À luz destes elementos, o Tribunal Geral cometeu um erro de direito ao declarar, no n.o 57 do despacho recorrido, que a natureza provisória das notas controvertidas permitia considerar que estas não constituíam atos lesivos e, portanto, que não podiam ser objeto de um recurso de anulação com base no artigo 263.o TFUE.

58

Por conseguinte, há que julgar procedente o primeiro fundamento e anular o despacho recorrido na medida em que julgou improcedente o pedido dos recorrentes de anulação das notas controvertidas.

59

Daqui resulta igualmente que o despacho recorrido deve ser anulado na medida em que julgou improcedente o pedido dos recorrentes de anulação das decisões expressas nas cartas mencionadas no n.o 8 do presente acórdão, uma vez que a improcedência deste pedido se baseia exclusivamente na inadmissibilidade do pedido dos recorrentes de anulação das notas controvertidas.

60

Nestas condições, não é necessário examinar o segundo e terceiro fundamentos, na medida em que estes não são, em todo o caso, suscetíveis de conduzir a uma anulação mais ampla do despacho recorrido.

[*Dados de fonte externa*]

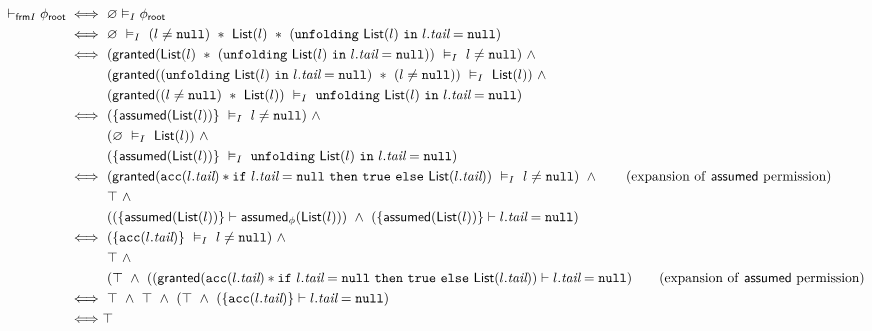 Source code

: \begin{align*}
\selfframing \phiroot
\iff & \
\empty \frames \phiroot
\\ \iff & \
\empty \ \frames \
(l \neq \cnull) \ \ast \
\List(l) \ \ast \
(\cunfolding \ \List(l) \ \cin \ l.\vtail = \cnull)
\\ \iff & \
  ( \granted( \List(l) \ \ast \ (\cunfolding \ \List(l) \ \cin \ l.\vtail = \cnull) ) \ \frames \
    l \neq \cnull )
  \ \land \\ & \
  ( \granted( (\cunfolding \ \List(l) \ \cin \ l.\vtail = \cnull) \ \ast \ (l \neq \cnull)) \ \frames \
    \List(l) )
  \ \land \\ & \
  (\granted( (l \neq \cnull) \ \ast \ \List(l) ) \ \frames \
    \cunfolding \ \List(l) \ \cin \ l.\vtail = \cnull )
\\ \iff & \
  ( \set{ \assumed(\List(l)) } \ \frames \ l \neq \cnull ) \ \land \\ & \
  ( \empty \ \frames \ \List(l) ) \ \land \\ & \
  ( \set{ \assumed(\List(l)) } \ \frames \ \cunfolding \ \List(l) \ \cin \ l.\vtail = \cnull )
\\ \iff & \
  ( \granted( \cacc(l.\vtail) \ast \cif \ l.\vtail = \cnull \ \cthen \ \ctrue \ \celse \ \List(l.\vtail) ) \ \frames \ l \neq \cnull ) \ \land \tag{expansion of \assumed \ permission} \\ & \
  \top \ \land \\ & \
  ( ( \set{ \assumed(\List(l)) } \entails \assumed_\phi(\List(l)) ) \ \land \
    ( \set{ \assumed(\List(l)) } \entails l.\vtail = \cnull )
\\ \iff & \
  ( \set{ \cacc(l.\vtail) } \ \frames \ l \neq \cnull ) \ \land \\ & \
  \top \ \land \\ & \
  ( \top \ \land \
    ( ( \granted( \cacc(l.\vtail) \ast \cif \ l.\vtail = \cnull \ \cthen \ \ctrue \ \celse \ \List(l.\vtail) ) \entails l.\vtail = \cnull )
    \tag{expansion of \assumed \ permission}
\\ \iff & \
  \top \ \land \
  \top \ \land \
  ( \top \ \land \
    ( \set{ \cacc(l.\vtail) } \entails l.\vtail = \cnull )
\\ \iff &
  \top
\end{align*}

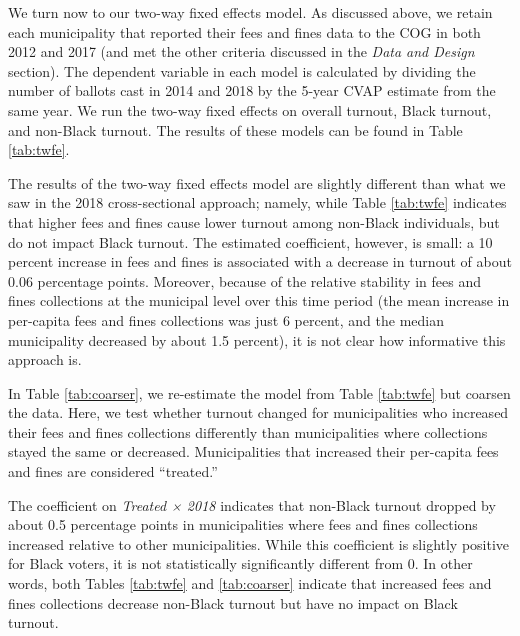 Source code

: \documentclass[
  12pt,
]{article}
\begin{document}
We turn now to our two-way fixed effects model. As discussed above, we retain each municipality that reported their fees and fines data to the COG in both 2012 and 2017 (and met the other criteria discussed in the \emph{Data and Design} section). The dependent variable in each model is calculated by dividing the number of ballots cast in 2014 and 2018 by the 5-year CVAP estimate from the same year. We run the two-way fixed effects on overall turnout, Black turnout, and non-Black turnout. The results of these models can be found in Table \ref{tab:twfe}.

\begin{singlespace}

\end{singlespace}

The results of the two-way fixed effects model are slightly different than what we saw in the 2018 cross-sectional approach; namely, while Table \ref{tab:twfe} indicates that higher fees and fines cause lower turnout among non-Black individuals, but do not impact Black turnout. The estimated coefficient, however, is small: a 10 percent increase in fees and fines is associated with a decrease in turnout of about 0.06 percentage points. Moreover, because of the relative stability in fees and fines collections at the municipal level over this time period (the mean increase in per-capita fees and fines collections was just 6 percent, and the median municipality decreased by about 1.5 percent), it is not clear how informative this approach is.

In Table \ref{tab:coarser}, we re-estimate the model from Table \ref{tab:twfe} but coarsen the data. Here, we test whether turnout changed for municipalities who increased their fees and fines collections differently than municipalities where collections stayed the same or decreased. Municipalities that increased their per-capita fees and fines are considered ``treated.''

\begin{singlespace}

\end{singlespace}

The coefficient on \emph{Treated × 2018} indicates that non-Black turnout dropped by about 0.5 percentage points in municipalities where fees and fines collections increased relative to other municipalities. While this coefficient is slightly positive for Black voters, it is not statistically significantly different from 0. In other words, both Tables \ref{tab:twfe} and \ref{tab:coarser} indicate that increased fees and fines collections decrease non-Black turnout but have no impact on Black turnout.
\end{document}
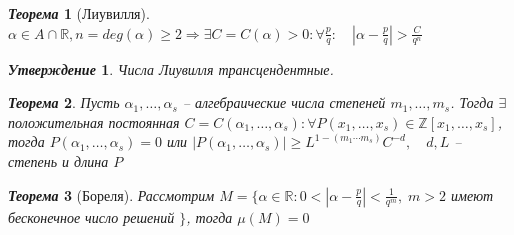 \documentclass[a4paper,12pt]{article}
\newtheorem{teo2}{\textit{Теорема}}
\newtheorem{utv2}{\textit{Утверждение}}
\newcommand{\AL}{\alpha}
\newcommand{\q}{\quad}
\newcommand{\Ra}{\Rightarrow}
\newcommand{\bb}[1]{\mathbb{#1}}
\begin{document}
\begin{formbox}{}
\begin{teo2} [Лиувилля] $\AL \in A\cap \bb{R}, n = deg(\AL) \ge 2\Ra \exists C = C(\AL) > 0: \forall \frac{p}{q}:\q \left|\AL - \frac{p}{q} \right| > \frac{C}{q^n} $
\end{teo2}
\end{formbox}
\begin{formbox}{}
\begin{utv2} Числа Лиувилля трансцендентные.
\end{utv2}
\end{formbox}
\begin{formbox}{}
\begin{teo2} Пусть $\AL_1,\dots,\AL_s$ -- алгебраические числа степеней $m_1,\dots, m_s$. Тогда $\exists$ положительная постоянная $C = C(\AL_1, \dots, \AL_s): \forall P(x_1,\dots,x_s)\in\bb{Z}[x_1,\dots,x_s]$, тогда $P(\AL_1, \dots, \AL_s) = 0$  или $|P(\AL_1, \dots, \AL_s)|\ge L^{1-(m_1\cdots m_s)}C^{-d}, \q d,L$ -- степень и длина $P$
\end{teo2}
\end{formbox}
\begin{formbox}{}
\begin{teo2} [Бореля] Рассмотрим $M = \{\AL\in\bb{R}: 0 < \left|\AL - \frac{p}{q}\right| < \frac{1}{q^m},\; m>2$ имеют бесконечное число решений $\}$, тогда $\mu(M) = 0$
\end{teo2}
\end{formbox}
\end{document}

Quanto aos recursos no Tribunal Geral

61

Em conformidade com o disposto no artigo 61.o, primeiro parágrafo, do Estatuto do Tribunal de Justiça da União Europeia, quando o Tribunal de Justiça anula a decisão do Tribunal Geral, pode decidir definitivamente o litígio, se este estiver em condições de ser julgado, ou remeter o processo ao Tribunal Geral, para julgamento.

62

Em primeiro lugar, uma vez que o Parlamento apenas sustentou, através das exceções de inadmissibilidade suscitadas no Tribunal Geral, que os recursos de anulação interpostos pelos recorrentes eram inadmissíveis pelo facto de as notas controvertidas constituírem atos preparatórios, cumpre, pelas razões enunciadas nos n.os 41 a 57 do presente acórdão, rejeitar estas exceções de inadmissibilidade.

63

Em segundo lugar, uma vez que as apreciações do Tribunal Geral incidiram exclusivamente sobre a admissibilidade dos recursos e uma vez que este os julgou manifestamente inadmissíveis sem dar início à fase oral, o Tribunal de Justiça não dispõe dos elementos necessários para decidir definitivamente sobre os referidos recursos.

64

Por conseguinte, há que remeter os processos ao Tribunal Geral para que este se pronuncie sobre os pedidos dos recorrentes de anulação das notas controvertidas e das decisões expressas nas cartas mencionadas no n.o 8 do presente acórdão.

Quanto às despesas

65

Tendo os processos sido remetidos ao Tribunal Geral, importa reservar para final a decisão quanto às despesas.

 

Pelos fundamentos expostos, o Tribunal de Justiça (Primeira Secção) decide:

 

1)

O Despacho do Tribunal Geral da União Europeia de 3 de julho de 2020, Tognoli e o./Parlamento (T‑395/19, T‑396/19, T‑405/19, T‑408/19, T‑419/19, T‑423/19, T‑424/19, T‑428/19, T‑433/19, T‑437/19, T‑443/19, T‑455/19, T‑458/19 a T‑462/19, T‑464/19, T‑469/19 e T‑477/19, não publicado, EU:T:2020:302), é anulado na medida em que julgou improcedentes os pedidos apresentados por Carlo Tognoli e o. de anulação das Notas de 11 de abril de 2019, elaboradas pelo chefe de Unidade «Remunerações e Direitos Sociais dos Deputados» da Direção‑Geral de Finanças do Parlamento Europeu e relativas à adaptação do montante das pensões de que beneficiam, na sequência da entrada em vigor, em 1 de janeiro de 2019, da Decisão n.o 14/2018 do Ufficio di Presidenza della Camera dei deputati (Gabinete da Presidência da Câmara dos Deputados, Itália), bem como das Decisões do Parlamento Europeu expressas nas cartas de 20 de junho (processo T‑396/19), de 8 de julho (processos T‑405/19, T‑408/19, T‑443/19 e T‑464/19), de 15 de julho (processos T‑419/19, T‑433/19, T‑455/19, T‑458/19 a T‑462/19, T‑469/19 e T‑477/19) e de 23 de julho de 2019 (processos T‑395/19, T‑423/19, T‑424/19 e T‑428/19).

 

2)

As exceções de inadmissibilidade suscitadas pelo Parlamento Europeu no Tribunal Geral da União Europeia são rejeitadas.

 

3)

Os processos são remetidos ao Tribunal Geral da União Europeia para que este decida sobre os pedidos apresentados por Carlo Tognoli e o. de anulação dessas notas e dessas decisões.

 

4)

Reserva‑se para final a decisão quanto às despesas.

 

Assinaturas


( *1 ) Língua do processo: italiano.